▸ Instructions to follow
For the word "integration", search the records and show each line in which it occurs.

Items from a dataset
******************************
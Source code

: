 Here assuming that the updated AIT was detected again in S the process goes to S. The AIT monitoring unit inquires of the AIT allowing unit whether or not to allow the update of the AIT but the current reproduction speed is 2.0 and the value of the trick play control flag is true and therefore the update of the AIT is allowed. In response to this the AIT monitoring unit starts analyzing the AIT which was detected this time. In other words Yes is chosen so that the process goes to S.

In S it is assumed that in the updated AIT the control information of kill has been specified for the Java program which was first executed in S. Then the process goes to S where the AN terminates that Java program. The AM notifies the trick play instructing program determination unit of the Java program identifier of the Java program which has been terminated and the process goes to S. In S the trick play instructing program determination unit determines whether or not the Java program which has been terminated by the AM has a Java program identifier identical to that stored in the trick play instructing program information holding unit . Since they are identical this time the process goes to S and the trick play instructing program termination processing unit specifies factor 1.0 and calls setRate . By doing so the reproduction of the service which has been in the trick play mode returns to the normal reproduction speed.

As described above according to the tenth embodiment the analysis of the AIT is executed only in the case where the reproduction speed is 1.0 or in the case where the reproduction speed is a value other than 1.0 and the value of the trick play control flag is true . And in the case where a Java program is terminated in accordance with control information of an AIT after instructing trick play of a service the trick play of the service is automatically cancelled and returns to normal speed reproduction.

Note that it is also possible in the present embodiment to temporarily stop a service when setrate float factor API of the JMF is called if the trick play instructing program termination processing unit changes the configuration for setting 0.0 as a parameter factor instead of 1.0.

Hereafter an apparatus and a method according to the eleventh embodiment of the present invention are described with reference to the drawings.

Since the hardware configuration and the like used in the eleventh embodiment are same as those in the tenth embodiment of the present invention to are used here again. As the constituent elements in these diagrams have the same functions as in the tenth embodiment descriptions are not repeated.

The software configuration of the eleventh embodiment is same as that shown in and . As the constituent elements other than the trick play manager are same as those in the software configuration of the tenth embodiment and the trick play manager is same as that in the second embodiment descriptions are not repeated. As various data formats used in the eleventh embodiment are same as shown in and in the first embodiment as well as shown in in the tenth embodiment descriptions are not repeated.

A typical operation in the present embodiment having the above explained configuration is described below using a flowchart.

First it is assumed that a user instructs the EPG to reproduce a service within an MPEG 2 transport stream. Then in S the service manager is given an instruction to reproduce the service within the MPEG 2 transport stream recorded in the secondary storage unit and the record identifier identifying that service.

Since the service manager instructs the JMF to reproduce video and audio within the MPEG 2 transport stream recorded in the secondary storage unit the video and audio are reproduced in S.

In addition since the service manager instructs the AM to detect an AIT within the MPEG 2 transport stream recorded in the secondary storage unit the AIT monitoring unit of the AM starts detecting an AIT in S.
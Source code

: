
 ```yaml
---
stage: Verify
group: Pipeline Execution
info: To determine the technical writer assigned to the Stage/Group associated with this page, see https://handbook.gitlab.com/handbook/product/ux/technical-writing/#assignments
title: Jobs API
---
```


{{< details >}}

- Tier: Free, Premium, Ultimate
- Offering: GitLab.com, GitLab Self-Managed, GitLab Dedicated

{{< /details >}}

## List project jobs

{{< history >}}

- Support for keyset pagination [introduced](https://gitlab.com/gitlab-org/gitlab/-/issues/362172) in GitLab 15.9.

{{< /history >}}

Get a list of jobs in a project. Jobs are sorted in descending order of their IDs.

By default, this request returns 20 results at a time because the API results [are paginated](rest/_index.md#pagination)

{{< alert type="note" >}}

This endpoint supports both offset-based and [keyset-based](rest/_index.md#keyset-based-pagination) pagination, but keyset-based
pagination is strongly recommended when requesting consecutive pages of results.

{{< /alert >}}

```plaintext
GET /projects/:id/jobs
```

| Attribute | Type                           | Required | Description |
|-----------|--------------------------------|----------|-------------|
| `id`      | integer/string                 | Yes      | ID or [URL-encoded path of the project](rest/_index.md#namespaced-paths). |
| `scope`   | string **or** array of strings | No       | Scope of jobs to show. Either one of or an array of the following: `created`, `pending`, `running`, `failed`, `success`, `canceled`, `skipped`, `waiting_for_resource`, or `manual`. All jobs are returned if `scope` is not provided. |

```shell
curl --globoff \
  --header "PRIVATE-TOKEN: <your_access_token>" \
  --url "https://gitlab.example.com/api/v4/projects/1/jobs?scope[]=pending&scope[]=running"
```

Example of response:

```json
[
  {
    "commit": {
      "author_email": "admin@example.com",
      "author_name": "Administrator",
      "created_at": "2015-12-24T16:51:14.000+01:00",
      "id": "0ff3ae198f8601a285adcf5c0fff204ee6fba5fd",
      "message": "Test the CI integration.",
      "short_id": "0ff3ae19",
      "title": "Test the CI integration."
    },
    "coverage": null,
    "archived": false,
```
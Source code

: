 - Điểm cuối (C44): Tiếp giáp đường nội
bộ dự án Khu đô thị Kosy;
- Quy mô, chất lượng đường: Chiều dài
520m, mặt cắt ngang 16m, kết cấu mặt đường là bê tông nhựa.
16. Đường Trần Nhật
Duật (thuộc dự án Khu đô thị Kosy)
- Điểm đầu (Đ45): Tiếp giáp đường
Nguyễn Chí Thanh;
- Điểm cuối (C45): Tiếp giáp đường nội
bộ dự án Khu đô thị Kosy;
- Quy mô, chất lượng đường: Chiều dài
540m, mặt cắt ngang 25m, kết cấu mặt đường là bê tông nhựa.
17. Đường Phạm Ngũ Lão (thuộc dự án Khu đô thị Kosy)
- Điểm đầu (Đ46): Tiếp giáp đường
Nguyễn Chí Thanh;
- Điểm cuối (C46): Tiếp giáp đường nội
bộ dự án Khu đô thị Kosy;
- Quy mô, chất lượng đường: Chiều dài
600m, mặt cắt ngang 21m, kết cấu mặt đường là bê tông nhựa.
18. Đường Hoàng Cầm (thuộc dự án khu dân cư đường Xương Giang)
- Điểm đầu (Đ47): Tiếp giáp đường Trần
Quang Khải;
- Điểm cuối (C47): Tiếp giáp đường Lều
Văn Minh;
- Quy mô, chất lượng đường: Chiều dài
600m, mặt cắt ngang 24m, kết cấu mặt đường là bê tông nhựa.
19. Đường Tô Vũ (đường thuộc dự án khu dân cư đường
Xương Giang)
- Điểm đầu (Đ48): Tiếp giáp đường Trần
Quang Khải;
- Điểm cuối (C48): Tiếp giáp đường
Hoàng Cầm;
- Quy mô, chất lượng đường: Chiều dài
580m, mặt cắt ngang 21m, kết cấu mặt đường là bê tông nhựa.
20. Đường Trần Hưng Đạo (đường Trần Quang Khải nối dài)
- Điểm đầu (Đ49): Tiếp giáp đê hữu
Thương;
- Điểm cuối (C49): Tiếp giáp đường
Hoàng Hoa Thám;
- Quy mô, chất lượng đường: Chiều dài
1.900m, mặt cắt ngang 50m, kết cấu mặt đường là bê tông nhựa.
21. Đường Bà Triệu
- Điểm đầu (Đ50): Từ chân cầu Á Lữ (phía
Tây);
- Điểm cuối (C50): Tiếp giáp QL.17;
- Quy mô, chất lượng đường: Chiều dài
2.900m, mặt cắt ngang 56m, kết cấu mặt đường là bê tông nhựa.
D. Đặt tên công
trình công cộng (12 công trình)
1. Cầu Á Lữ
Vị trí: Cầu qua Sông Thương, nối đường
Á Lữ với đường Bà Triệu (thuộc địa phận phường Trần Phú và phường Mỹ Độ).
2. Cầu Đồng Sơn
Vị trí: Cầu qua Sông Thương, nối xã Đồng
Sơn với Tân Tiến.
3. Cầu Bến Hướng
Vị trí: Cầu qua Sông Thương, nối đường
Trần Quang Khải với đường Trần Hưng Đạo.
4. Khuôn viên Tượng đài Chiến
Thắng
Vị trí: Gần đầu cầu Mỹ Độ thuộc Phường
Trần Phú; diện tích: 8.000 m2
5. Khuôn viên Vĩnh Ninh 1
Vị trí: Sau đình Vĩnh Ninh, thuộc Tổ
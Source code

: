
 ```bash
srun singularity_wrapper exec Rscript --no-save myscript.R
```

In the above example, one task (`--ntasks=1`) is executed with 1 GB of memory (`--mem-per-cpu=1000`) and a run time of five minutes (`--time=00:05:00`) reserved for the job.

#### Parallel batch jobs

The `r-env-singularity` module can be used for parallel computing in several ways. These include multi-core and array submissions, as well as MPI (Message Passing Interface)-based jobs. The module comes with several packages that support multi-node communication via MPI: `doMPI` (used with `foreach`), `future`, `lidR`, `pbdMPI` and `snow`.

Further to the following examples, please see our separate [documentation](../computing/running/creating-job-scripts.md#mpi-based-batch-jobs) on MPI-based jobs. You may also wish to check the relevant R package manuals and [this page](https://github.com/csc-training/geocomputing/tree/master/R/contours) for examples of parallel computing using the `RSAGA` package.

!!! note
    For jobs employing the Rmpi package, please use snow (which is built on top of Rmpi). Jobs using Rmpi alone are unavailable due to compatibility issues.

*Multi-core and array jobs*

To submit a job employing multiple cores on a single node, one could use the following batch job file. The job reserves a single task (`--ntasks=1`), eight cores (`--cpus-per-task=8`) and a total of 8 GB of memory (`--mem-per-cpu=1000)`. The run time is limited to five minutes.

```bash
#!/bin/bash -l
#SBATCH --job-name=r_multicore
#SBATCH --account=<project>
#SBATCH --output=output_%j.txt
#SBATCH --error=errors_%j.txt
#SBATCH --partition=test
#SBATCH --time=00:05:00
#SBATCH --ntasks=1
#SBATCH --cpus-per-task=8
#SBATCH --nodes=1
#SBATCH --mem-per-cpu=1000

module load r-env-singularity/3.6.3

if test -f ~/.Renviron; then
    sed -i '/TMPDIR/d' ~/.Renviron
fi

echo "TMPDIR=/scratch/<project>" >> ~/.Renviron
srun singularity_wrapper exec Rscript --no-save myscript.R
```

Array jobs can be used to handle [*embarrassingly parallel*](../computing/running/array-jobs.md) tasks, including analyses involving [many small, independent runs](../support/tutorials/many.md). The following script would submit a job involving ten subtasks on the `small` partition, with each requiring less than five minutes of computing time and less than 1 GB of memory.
******************************
▸ Solution to this task
      "message": "Test the CI integration.",
      "title": "Test the CI integration."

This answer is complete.